• [Work to be completed]: Go over the data and work out how many lines include the word "sobre". Give that number only.

• [Material for this task]:

/---

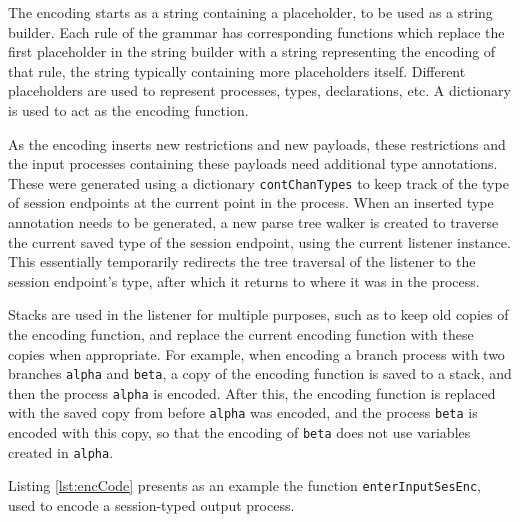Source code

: \documentclass{l4proj}
\begin{document}
\quad The encoding starts as a string containing a placeholder, to be used as a string builder. Each rule of the grammar has corresponding functions which replace the first placeholder in the string builder with a string representing the encoding of that rule, the string typically containing more placeholders itself. Different placeholders are used to represent processes, types, declarations, etc. A dictionary is used to act as the encoding function. 

\quad As the encoding inserts new restrictions and new payloads, these restrictions and the input processes containing these payloads need additional type annotations. These were generated using a dictionary \texttt{contChanTypes} to keep track of the type of session endpoints at the current point in the process. When an inserted type annotation needs to be generated, a new parse tree walker is created to traverse the current saved type of the session endpoint, using the current listener instance. This essentially temporarily redirects the tree traversal of the listener to the session endpoint's type, after which it returns to where it was in the process.

\quad Stacks are used in the listener for multiple purposes, such as to keep old copies of the encoding function, and replace the current encoding function with these copies when appropriate. For example, when encoding a branch process with two branches \texttt{alpha} and \texttt{beta}, a copy of the encoding function is saved to a stack, and then the process \texttt{alpha} is encoded. After this, the encoding function is replaced with the saved copy from before \texttt{alpha} was encoded, and the process \texttt{beta} is encoded with this copy, so that the encoding of \texttt{beta} does not use variables created in \texttt{alpha}.

\quad Listing \ref{lst:encCode} presents as an example the function \texttt{enterInputSesEnc}, used to encode a session-typed output process.
\end{document}
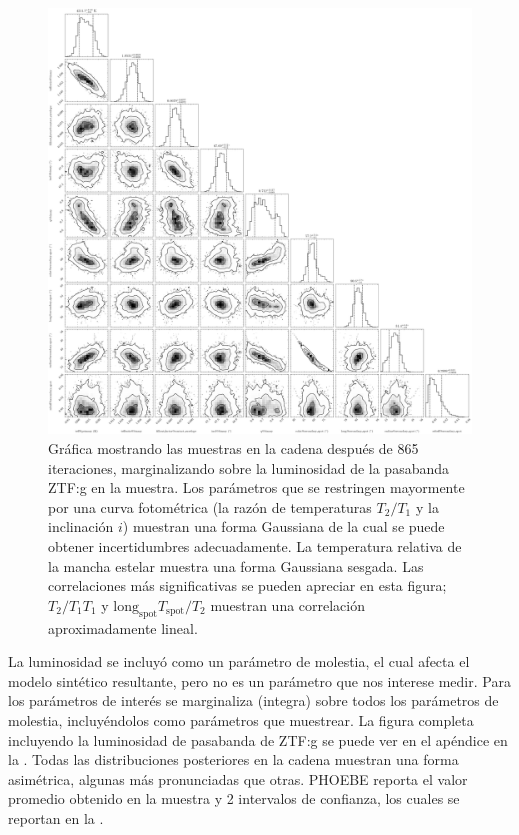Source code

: \begin{figure}[!ht]
	\centering
	\includegraphics[scale=0.29]{Metodologia/Secciones/ModeloComputacional/Figures/Figura MCMC ZTF Resultados.png}
	\caption{Gráfica mostrando las muestras en la cadena después de 865
	iteraciones, marginalizando sobre la luminosidad de la pasabanda ZTF:g en la
	muestra. Los parámetros que se restringen mayormente por una curva
	fotométrica (la razón de temperaturas $T_2/T_1$ y la inclinación $i$)
	muestran una forma Gaussiana de la cual se puede obtener incertidumbres
	adecuadamente. La temperatura relativa de la mancha estelar 
	muestra una forma Gaussiana sesgada. Las correlaciones más significativas se
	pueden apreciar en esta figura; $T_2/T_1$\textemdash $T_1$ y
	$\mathrm{long}_{\mathrm{spot}}$\textemdash $T_{\mathrm{spot}}/T_2$ muestran
	una correlación aproximadamente lineal.}
	\label{figuraMcmcZtfResultadosPrimarios}
\end{figure}

La luminosidad se incluyó como un parámetro de molestia, el cual afecta el
modelo sintético resultante, pero no es un parámetro que nos interese medir.
Para los parámetros de interés se marginaliza (integra) sobre todos los
parámetros de molestia, incluyéndolos como parámetros que muestrear. La figura
completa incluyendo la luminosidad de pasabanda de ZTF:g se puede ver en el
apéndice en la . Todas las
distribuciones posteriores en la cadena muestran una forma asimétrica, algunas
más pronunciadas que otras. PHOEBE reporta el valor promedio obtenido en la
muestra y 2 intervalos de confianza, los cuales se reportan en la
.

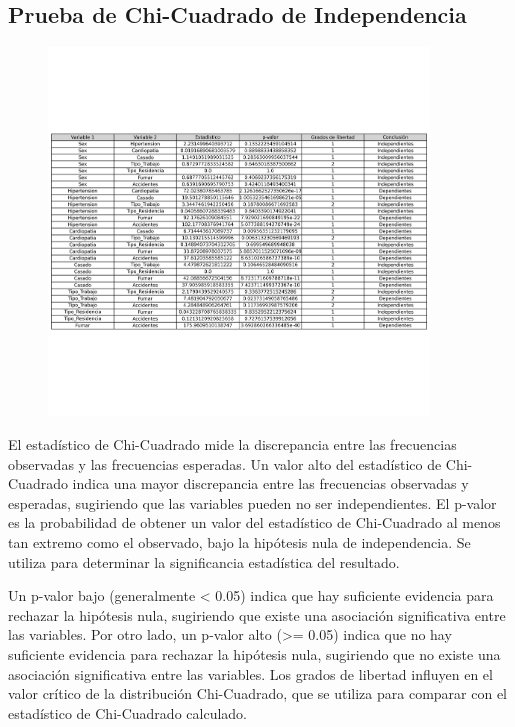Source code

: \documentclass[a4paper, 12pt]{article}
\begin{document}
\subsection{Prueba de Chi-Cuadrado de Independencia}

\begin{figure}[H]
    \centering
    \includegraphics[width=0.9\textwidth]{img/Tablas/test_chi_cuadrado.png}
\end{figure}
El estadístico de Chi-Cuadrado mide la discrepancia entre las frecuencias observadas y las frecuencias esperadas. Un valor alto del estadístico de Chi-Cuadrado indica una mayor discrepancia entre las frecuencias observadas y esperadas, sugiriendo que las variables pueden no ser independientes. El p-valor es la probabilidad de obtener un valor del estadístico de Chi-Cuadrado al menos tan extremo como el observado, bajo la hipótesis nula de independencia. Se utiliza para determinar la significancia estadística del resultado.

Un p-valor bajo (generalmente < 0.05) indica que hay suficiente evidencia para rechazar la hipótesis nula, sugiriendo que existe una asociación significativa entre las variables. Por otro lado, un p-valor alto (>= 0.05) indica que no hay suficiente evidencia para rechazar la hipótesis nula, sugiriendo que no existe una asociación significativa entre las variables. Los grados de libertad influyen en el valor crítico de la distribución Chi-Cuadrado, que se utiliza para comparar con el estadístico de Chi-Cuadrado calculado.
\end{document}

\---

• [Your response]: 2